• Task directions
Hunt through the entries for the word "interface" and copy each line in which it appears.

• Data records

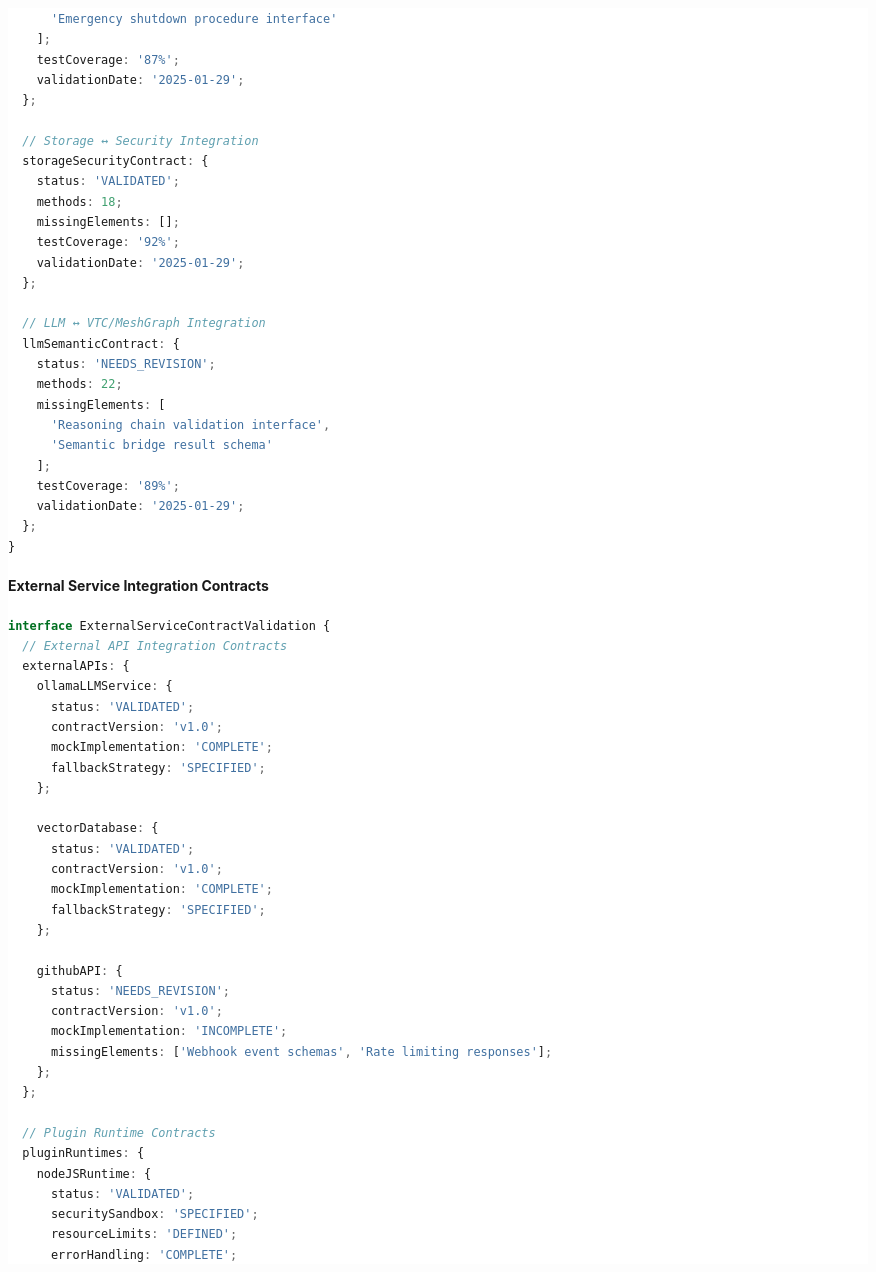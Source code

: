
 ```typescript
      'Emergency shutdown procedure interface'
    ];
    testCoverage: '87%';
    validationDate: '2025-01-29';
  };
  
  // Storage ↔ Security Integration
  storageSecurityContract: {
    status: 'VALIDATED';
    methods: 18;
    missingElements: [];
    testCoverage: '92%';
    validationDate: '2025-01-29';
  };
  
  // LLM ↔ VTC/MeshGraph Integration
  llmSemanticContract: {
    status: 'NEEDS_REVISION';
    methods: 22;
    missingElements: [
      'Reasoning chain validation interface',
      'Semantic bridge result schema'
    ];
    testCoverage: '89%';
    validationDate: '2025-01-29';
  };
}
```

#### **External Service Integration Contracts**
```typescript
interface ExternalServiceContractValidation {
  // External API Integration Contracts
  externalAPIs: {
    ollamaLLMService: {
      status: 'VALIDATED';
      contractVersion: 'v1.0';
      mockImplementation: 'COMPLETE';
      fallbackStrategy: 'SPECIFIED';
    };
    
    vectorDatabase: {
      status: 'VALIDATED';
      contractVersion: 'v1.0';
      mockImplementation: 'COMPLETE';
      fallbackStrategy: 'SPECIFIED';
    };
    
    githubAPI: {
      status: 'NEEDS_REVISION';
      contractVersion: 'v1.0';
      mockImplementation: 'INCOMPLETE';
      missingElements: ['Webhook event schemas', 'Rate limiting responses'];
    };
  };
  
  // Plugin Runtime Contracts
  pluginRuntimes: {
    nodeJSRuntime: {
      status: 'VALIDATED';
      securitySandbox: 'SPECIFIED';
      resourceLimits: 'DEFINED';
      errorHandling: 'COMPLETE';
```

* * *

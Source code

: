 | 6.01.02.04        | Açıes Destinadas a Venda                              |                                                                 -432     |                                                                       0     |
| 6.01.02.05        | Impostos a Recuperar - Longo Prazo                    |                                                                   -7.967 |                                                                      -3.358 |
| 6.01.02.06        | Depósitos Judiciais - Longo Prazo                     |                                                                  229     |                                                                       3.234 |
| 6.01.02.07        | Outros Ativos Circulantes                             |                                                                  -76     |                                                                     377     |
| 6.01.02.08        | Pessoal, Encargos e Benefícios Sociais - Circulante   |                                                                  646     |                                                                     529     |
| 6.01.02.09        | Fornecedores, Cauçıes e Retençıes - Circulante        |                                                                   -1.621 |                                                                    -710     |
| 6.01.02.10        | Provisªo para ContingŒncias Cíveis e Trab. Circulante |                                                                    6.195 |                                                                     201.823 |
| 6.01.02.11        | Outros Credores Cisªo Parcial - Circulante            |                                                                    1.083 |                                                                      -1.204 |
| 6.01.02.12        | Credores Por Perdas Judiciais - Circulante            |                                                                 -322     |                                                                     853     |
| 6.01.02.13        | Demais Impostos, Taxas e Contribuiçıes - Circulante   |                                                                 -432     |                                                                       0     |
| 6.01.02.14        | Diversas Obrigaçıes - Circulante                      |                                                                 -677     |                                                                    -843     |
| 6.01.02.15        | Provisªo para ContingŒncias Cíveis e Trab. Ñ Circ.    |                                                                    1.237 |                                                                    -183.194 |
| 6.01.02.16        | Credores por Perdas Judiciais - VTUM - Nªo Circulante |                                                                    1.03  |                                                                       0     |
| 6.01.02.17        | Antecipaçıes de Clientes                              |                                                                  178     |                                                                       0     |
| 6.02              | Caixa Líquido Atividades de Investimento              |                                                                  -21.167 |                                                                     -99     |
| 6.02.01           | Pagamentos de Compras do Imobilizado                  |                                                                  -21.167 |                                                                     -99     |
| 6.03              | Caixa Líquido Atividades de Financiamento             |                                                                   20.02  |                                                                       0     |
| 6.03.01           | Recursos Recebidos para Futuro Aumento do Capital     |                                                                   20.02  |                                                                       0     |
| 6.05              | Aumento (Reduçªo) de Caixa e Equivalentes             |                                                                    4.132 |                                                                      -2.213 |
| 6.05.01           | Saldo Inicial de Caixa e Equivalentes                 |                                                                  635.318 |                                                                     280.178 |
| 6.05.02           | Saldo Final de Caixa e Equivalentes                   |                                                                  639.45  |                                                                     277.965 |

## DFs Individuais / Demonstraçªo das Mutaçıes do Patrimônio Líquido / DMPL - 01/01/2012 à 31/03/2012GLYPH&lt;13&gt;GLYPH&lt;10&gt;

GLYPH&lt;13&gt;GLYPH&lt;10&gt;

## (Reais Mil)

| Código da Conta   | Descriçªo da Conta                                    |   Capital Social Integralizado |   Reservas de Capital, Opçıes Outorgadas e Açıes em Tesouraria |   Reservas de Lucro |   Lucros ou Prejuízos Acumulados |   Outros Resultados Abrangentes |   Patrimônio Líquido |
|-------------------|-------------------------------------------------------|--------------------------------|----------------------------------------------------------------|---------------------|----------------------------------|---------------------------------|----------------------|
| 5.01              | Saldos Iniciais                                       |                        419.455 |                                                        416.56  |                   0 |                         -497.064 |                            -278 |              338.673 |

• Response area
      'Emergency shutdown procedure interface'
      'Reasoning chain validation interface',
interface ExternalServiceContractValidation {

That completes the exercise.